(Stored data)
---*---
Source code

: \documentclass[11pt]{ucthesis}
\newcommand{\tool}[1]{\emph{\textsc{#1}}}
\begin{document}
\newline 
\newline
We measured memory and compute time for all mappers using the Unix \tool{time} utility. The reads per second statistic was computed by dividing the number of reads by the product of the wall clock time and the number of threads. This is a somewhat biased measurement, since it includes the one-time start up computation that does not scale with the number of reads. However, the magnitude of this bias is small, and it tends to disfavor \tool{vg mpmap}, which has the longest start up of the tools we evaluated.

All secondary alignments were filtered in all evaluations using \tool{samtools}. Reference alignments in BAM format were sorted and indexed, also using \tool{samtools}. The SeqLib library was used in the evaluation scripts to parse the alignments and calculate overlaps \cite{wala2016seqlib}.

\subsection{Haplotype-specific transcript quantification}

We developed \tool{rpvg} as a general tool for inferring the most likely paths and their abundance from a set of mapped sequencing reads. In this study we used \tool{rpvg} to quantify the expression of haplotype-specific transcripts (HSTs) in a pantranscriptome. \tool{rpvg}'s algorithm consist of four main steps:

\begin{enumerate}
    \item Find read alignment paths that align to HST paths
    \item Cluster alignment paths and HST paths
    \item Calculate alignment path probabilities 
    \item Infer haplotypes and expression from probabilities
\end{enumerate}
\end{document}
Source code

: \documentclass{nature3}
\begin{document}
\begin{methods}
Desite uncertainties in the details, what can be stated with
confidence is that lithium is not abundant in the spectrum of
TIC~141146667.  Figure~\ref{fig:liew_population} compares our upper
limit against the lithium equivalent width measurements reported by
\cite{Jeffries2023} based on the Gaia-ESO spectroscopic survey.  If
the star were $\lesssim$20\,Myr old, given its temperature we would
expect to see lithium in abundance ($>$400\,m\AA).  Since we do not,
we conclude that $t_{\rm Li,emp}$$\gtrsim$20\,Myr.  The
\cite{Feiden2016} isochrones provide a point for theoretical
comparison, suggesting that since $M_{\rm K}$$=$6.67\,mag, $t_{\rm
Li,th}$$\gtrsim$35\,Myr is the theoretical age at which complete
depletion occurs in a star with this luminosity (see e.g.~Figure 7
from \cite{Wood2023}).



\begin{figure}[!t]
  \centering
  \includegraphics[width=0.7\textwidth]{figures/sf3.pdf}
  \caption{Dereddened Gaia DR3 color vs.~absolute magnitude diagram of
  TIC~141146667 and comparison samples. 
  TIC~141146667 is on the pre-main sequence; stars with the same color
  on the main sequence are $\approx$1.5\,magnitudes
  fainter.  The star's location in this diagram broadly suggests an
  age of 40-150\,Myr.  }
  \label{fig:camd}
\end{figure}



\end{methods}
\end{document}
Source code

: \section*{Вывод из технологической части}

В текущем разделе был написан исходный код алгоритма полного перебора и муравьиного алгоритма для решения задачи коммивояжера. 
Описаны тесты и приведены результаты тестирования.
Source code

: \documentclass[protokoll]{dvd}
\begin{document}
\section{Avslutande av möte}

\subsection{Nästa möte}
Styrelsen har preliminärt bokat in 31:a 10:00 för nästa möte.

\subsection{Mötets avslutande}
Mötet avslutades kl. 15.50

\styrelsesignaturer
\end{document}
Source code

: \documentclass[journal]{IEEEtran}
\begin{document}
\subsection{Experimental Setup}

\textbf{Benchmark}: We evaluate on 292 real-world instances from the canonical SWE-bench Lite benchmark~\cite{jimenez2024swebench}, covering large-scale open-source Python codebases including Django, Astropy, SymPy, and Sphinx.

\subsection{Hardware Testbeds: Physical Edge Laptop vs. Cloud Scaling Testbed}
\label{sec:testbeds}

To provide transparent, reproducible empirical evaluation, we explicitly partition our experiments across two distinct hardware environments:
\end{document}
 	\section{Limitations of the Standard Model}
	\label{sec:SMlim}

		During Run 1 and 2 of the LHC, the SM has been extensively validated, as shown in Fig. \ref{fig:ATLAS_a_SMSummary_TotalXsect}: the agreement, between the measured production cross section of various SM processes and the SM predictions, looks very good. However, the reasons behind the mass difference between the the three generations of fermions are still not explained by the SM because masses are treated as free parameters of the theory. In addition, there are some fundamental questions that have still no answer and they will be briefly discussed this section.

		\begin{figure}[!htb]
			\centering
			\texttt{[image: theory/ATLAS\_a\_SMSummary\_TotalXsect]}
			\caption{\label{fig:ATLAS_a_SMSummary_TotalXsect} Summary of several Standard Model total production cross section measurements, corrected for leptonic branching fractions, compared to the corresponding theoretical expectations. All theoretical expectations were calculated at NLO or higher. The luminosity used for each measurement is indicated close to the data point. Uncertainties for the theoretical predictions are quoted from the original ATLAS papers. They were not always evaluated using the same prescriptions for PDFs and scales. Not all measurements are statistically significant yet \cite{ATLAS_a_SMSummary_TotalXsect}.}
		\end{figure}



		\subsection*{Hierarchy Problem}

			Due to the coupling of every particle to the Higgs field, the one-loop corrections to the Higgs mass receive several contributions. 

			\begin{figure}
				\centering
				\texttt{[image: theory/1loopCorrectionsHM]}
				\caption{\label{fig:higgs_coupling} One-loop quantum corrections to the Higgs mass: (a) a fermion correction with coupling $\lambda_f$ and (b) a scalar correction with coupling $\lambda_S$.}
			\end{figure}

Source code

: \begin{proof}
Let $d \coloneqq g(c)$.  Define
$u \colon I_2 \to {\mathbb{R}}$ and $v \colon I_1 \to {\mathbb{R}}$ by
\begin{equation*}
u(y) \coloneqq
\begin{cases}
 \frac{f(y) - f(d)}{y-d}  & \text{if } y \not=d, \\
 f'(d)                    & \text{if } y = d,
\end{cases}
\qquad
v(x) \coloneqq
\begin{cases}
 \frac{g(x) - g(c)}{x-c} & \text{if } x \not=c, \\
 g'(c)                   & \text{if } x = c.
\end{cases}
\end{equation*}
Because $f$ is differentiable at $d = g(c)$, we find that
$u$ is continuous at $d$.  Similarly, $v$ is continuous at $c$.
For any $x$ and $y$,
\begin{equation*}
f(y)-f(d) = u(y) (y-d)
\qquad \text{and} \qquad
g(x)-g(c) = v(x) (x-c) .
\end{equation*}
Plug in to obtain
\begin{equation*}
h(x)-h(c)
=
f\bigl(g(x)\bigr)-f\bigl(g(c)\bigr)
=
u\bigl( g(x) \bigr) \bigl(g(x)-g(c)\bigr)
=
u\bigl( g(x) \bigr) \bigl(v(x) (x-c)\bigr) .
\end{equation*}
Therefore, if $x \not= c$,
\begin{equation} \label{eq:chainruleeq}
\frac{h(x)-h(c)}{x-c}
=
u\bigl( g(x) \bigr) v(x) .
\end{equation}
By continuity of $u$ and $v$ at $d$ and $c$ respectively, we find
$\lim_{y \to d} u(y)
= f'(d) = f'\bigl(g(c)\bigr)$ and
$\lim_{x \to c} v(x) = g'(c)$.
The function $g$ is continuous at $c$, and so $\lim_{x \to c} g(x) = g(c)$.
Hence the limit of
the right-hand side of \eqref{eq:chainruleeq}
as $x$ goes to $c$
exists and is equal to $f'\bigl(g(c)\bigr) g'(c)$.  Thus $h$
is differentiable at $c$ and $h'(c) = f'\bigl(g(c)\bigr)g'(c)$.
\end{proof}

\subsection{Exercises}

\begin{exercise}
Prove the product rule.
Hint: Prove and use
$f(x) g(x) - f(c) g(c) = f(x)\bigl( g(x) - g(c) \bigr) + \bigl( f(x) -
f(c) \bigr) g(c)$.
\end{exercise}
---*---
> **Instructions for the task**
Could you output every entry above exactly as it stands?

> **Task response**
Source code

: \documentclass[11pt]{ucthesis}
\newcommand{\tool}[1]{\emph{\textsc{#1}}}
\begin{document}
\newline 
\newline
We measured memory and compute time for all mappers using the Unix \tool{time} utility. The reads per second statistic was computed by dividing the number of reads by the product of the wall clock time and the number of threads. This is a somewhat biased measurement, since it includes the one-time start up computation that does not scale with the number of reads. However, the magnitude of this bias is small, and it tends to disfavor \tool{vg mpmap}, which has the longest start up of the tools we evaluated.

All secondary alignments were filtered in all evaluations using \tool{samtools}. Reference alignments in BAM format were sorted and indexed, also using \tool{samtools}. The SeqLib library was used in the evaluation scripts to parse the alignments and calculate overlaps \cite{wala2016seqlib}.

\subsection{Haplotype-specific transcript quantification}

We developed \tool{rpvg} as a general tool for inferring the most likely paths and their abundance from a set of mapped sequencing reads. In this study we used \tool{rpvg} to quantify the expression of haplotype-specific transcripts (HSTs) in a pantranscriptome. \tool{rpvg}'s algorithm consist of four main steps:

\begin{enumerate}
    \item Find read alignment paths that align to HST paths
    \item Cluster alignment paths and HST paths
    \item Calculate alignment path probabilities 
    \item Infer haplotypes and expression from probabilities
\end{enumerate}
\end{document}
Source code

: \documentclass{nature3}
\begin{document}
\begin{methods}
Desite uncertainties in the details, what can be stated with
confidence is that lithium is not abundant in the spectrum of
TIC~141146667.  Figure~\ref{fig:liew_population} compares our upper
limit against the lithium equivalent width measurements reported by
\cite{Jeffries2023} based on the Gaia-ESO spectroscopic survey.  If
the star were $\lesssim$20\,Myr old, given its temperature we would
expect to see lithium in abundance ($>$400\,m\AA).  Since we do not,
we conclude that $t_{\rm Li,emp}$$\gtrsim$20\,Myr.  The
\cite{Feiden2016} isochrones provide a point for theoretical
comparison, suggesting that since $M_{\rm K}$$=$6.67\,mag, $t_{\rm
Li,th}$$\gtrsim$35\,Myr is the theoretical age at which complete
depletion occurs in a star with this luminosity (see e.g.~Figure 7
from \cite{Wood2023}).



\begin{figure}[!t]
  \centering
  \includegraphics[width=0.7\textwidth]{figures/sf3.pdf}
  \caption{Dereddened Gaia DR3 color vs.~absolute magnitude diagram of
  TIC~141146667 and comparison samples. 
  TIC~141146667 is on the pre-main sequence; stars with the same color
  on the main sequence are $\approx$1.5\,magnitudes
  fainter.  The star's location in this diagram broadly suggests an
  age of 40-150\,Myr.  }
  \label{fig:camd}
\end{figure}



\end{methods}
\end{document}
Source code

: \section*{Вывод из технологической части}

В текущем разделе был написан исходный код алгоритма полного перебора и муравьиного алгоритма для решения задачи коммивояжера. 
Описаны тесты и приведены результаты тестирования.
Source code

: \documentclass[protokoll]{dvd}
\begin{document}
\section{Avslutande av möte}

\subsection{Nästa möte}
Styrelsen har preliminärt bokat in 31:a 10:00 för nästa möte.

\subsection{Mötets avslutande}
Mötet avslutades kl. 15.50

\styrelsesignaturer
\end{document}
Source code

: \documentclass[journal]{IEEEtran}
\begin{document}
\subsection{Experimental Setup}

\textbf{Benchmark}: We evaluate on 292 real-world instances from the canonical SWE-bench Lite benchmark~\cite{jimenez2024swebench}, covering large-scale open-source Python codebases including Django, Astropy, SymPy, and Sphinx.

\subsection{Hardware Testbeds: Physical Edge Laptop vs. Cloud Scaling Testbed}
\label{sec:testbeds}

To provide transparent, reproducible empirical evaluation, we explicitly partition our experiments across two distinct hardware environments:
\end{document}
 	\section{Limitations of the Standard Model}
	\label{sec:SMlim}

		During Run 1 and 2 of the LHC, the SM has been extensively validated, as shown in Fig. \ref{fig:ATLAS_a_SMSummary_TotalXsect}: the agreement, between the measured production cross section of various SM processes and the SM predictions, looks very good. However, the reasons behind the mass difference between the the three generations of fermions are still not explained by the SM because masses are treated as free parameters of the theory. In addition, there are some fundamental questions that have still no answer and they will be briefly discussed this section.

		\begin{figure}[!htb]
			\centering
			\texttt{[image: theory/ATLAS\_a\_SMSummary\_TotalXsect]}
			\caption{\label{fig:ATLAS_a_SMSummary_TotalXsect} Summary of several Standard Model total production cross section measurements, corrected for leptonic branching fractions, compared to the corresponding theoretical expectations. All theoretical expectations were calculated at NLO or higher. The luminosity used for each measurement is indicated close to the data point. Uncertainties for the theoretical predictions are quoted from the original ATLAS papers. They were not always evaluated using the same prescriptions for PDFs and scales. Not all measurements are statistically significant yet \cite{ATLAS_a_SMSummary_TotalXsect}.}
		\end{figure}



		\subsection*{Hierarchy Problem}

			Due to the coupling of every particle to the Higgs field, the one-loop corrections to the Higgs mass receive several contributions. 

			\begin{figure}
				\centering
				\texttt{[image: theory/1loopCorrectionsHM]}
				\caption{\label{fig:higgs_coupling} One-loop quantum corrections to the Higgs mass: (a) a fermion correction with coupling $\lambda_f$ and (b) a scalar correction with coupling $\lambda_S$.}
			\end{figure}

Source code

: \begin{proof}
Let $d \coloneqq g(c)$.  Define
$u \colon I_2 \to {\mathbb{R}}$ and $v \colon I_1 \to {\mathbb{R}}$ by
\begin{equation*}
u(y) \coloneqq
\begin{cases}
 \frac{f(y) - f(d)}{y-d}  & \text{if } y \not=d, \\
 f'(d)                    & \text{if } y = d,
\end{cases}
\qquad
v(x) \coloneqq
\begin{cases}
 \frac{g(x) - g(c)}{x-c} & \text{if } x \not=c, \\
 g'(c)                   & \text{if } x = c.
\end{cases}
\end{equation*}
Because $f$ is differentiable at $d = g(c)$, we find that
$u$ is continuous at $d$.  Similarly, $v$ is continuous at $c$.
For any $x$ and $y$,
\begin{equation*}
f(y)-f(d) = u(y) (y-d)
\qquad \text{and} \qquad
g(x)-g(c) = v(x) (x-c) .
\end{equation*}
Plug in to obtain
\begin{equation*}
h(x)-h(c)
=
f\bigl(g(x)\bigr)-f\bigl(g(c)\bigr)
=
u\bigl( g(x) \bigr) \bigl(g(x)-g(c)\bigr)
=
u\bigl( g(x) \bigr) \bigl(v(x) (x-c)\bigr) .
\end{equation*}
Therefore, if $x \not= c$,
\begin{equation} \label{eq:chainruleeq}
\frac{h(x)-h(c)}{x-c}
=
u\bigl( g(x) \bigr) v(x) .
\end{equation}
By continuity of $u$ and $v$ at $d$ and $c$ respectively, we find
$\lim_{y \to d} u(y)
= f'(d) = f'\bigl(g(c)\bigr)$ and
$\lim_{x \to c} v(x) = g'(c)$.
The function $g$ is continuous at $c$, and so $\lim_{x \to c} g(x) = g(c)$.
Hence the limit of
the right-hand side of \eqref{eq:chainruleeq}
as $x$ goes to $c$
exists and is equal to $f'\bigl(g(c)\bigr) g'(c)$.  Thus $h$
is differentiable at $c$ and $h'(c) = f'\bigl(g(c)\bigr)g'(c)$.
\end{proof}

\subsection{Exercises}

\begin{exercise}
Prove the product rule.
Hint: Prove and use
$f(x) g(x) - f(c) g(c) = f(x)\bigl( g(x) - g(c) \bigr) + \bigl( f(x) -
f(c) \bigr) g(c)$.
\end{exercise}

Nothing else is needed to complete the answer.